> **Data records**
* * * * *

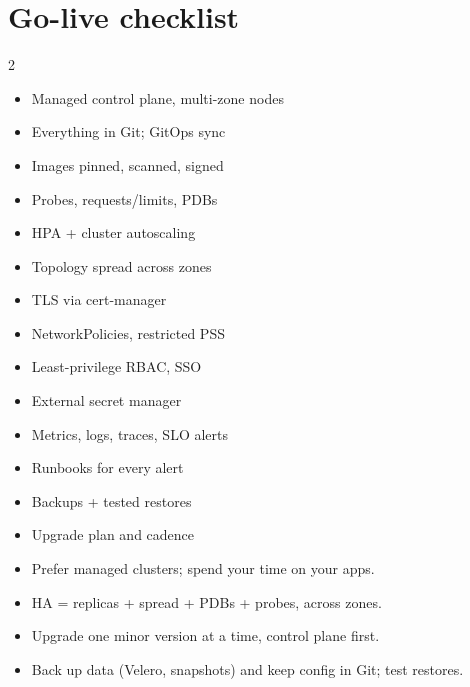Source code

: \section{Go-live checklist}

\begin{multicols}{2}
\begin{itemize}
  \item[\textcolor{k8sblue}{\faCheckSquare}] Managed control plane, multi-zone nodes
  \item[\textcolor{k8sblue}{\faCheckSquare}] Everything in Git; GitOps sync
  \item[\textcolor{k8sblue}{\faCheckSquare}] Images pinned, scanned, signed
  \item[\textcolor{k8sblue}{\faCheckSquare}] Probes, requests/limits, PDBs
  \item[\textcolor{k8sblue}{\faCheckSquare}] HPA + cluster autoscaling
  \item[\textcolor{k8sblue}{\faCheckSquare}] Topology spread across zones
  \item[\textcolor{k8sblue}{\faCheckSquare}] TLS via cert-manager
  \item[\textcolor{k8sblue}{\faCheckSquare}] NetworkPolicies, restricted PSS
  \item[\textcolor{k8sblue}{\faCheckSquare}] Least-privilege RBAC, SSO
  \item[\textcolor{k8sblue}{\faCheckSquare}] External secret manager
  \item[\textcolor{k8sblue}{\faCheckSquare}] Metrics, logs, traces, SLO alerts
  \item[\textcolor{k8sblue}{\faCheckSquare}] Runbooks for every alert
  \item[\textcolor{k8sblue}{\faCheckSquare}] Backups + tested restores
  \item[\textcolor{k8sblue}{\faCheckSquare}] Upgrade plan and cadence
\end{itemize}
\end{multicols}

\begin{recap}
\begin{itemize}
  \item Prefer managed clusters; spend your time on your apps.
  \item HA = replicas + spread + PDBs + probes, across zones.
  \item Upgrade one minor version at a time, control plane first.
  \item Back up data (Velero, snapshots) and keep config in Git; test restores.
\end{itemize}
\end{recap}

* * * * *

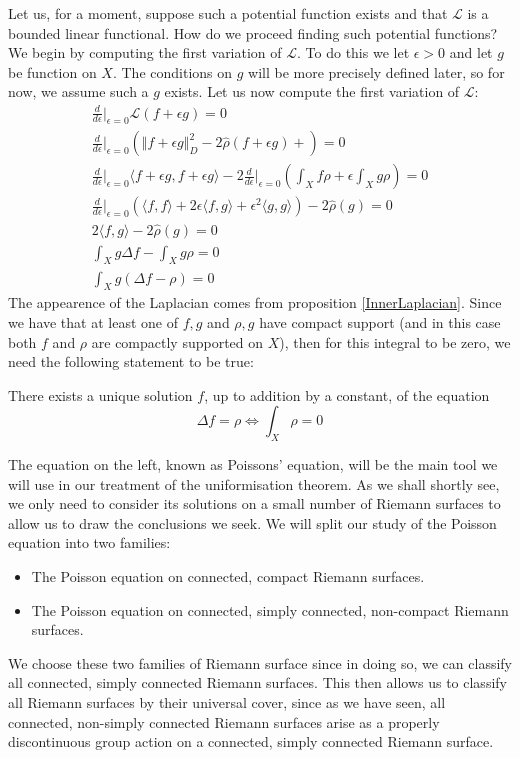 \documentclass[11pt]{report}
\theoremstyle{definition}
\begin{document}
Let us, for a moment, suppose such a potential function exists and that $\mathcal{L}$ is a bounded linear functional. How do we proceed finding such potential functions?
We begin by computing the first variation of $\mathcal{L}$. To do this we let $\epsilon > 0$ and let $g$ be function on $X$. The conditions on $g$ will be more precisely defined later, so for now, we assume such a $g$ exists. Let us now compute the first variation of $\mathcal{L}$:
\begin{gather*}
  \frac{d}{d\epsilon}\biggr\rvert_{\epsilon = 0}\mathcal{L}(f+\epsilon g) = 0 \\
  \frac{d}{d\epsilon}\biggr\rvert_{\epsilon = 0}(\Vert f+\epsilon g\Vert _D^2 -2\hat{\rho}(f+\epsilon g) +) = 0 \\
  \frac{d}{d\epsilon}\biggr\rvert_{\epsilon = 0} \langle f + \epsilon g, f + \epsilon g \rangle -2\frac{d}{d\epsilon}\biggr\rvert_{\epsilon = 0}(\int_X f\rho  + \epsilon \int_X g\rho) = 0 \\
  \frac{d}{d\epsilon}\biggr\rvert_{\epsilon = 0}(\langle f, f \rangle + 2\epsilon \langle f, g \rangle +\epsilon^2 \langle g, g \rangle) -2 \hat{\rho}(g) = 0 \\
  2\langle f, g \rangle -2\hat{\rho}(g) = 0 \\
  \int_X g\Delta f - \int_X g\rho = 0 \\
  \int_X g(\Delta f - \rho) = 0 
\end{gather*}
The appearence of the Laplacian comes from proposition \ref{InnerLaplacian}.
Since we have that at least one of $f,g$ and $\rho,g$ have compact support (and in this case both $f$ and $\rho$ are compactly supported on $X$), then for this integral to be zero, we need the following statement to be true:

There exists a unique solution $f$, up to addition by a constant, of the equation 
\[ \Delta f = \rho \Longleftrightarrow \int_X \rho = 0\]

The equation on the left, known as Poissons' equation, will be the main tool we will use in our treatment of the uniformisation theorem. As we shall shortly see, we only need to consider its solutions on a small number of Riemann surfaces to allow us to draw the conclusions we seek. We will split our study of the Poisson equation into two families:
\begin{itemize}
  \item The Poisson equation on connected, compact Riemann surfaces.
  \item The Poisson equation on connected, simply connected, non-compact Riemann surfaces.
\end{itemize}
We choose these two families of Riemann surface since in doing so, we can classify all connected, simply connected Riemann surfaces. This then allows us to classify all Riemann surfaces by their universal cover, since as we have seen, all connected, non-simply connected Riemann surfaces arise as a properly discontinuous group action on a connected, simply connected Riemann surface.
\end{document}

* * * * *

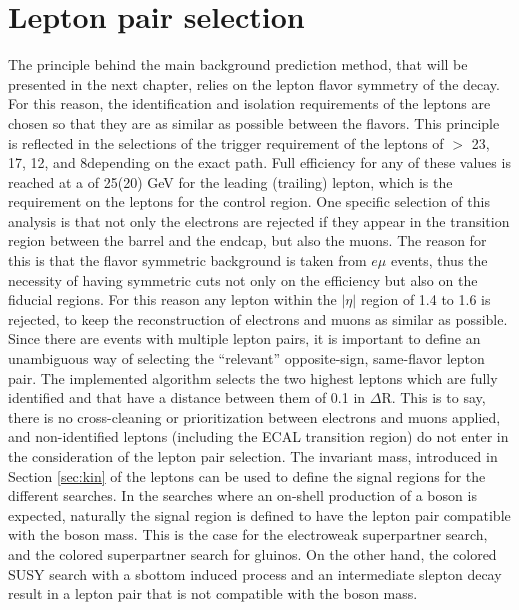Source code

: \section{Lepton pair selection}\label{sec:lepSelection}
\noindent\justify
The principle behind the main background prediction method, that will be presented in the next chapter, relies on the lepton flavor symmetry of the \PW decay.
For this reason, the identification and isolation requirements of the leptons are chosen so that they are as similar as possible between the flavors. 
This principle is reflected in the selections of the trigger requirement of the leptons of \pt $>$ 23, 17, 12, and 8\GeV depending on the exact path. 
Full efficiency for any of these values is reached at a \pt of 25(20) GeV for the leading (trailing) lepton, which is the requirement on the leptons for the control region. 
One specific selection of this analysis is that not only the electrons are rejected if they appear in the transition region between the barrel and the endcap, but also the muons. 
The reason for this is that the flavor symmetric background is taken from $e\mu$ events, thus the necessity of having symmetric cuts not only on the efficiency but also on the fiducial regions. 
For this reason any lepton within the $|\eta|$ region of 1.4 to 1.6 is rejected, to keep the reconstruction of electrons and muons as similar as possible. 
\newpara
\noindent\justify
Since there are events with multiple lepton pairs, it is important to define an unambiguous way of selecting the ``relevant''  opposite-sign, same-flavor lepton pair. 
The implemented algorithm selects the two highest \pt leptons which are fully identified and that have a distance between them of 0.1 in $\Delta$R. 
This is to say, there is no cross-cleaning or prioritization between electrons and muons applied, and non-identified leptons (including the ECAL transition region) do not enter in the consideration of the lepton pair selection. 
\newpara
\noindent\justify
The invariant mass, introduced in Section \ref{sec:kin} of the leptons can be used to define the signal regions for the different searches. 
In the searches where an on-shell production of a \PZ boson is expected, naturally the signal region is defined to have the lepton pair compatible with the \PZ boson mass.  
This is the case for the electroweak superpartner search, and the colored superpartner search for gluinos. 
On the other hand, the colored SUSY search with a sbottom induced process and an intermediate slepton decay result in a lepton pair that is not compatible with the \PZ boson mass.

* * * * *

> **Task prompt**
Work out how many lines above contain the word "regions". Give only the number.

> **Final answer**
2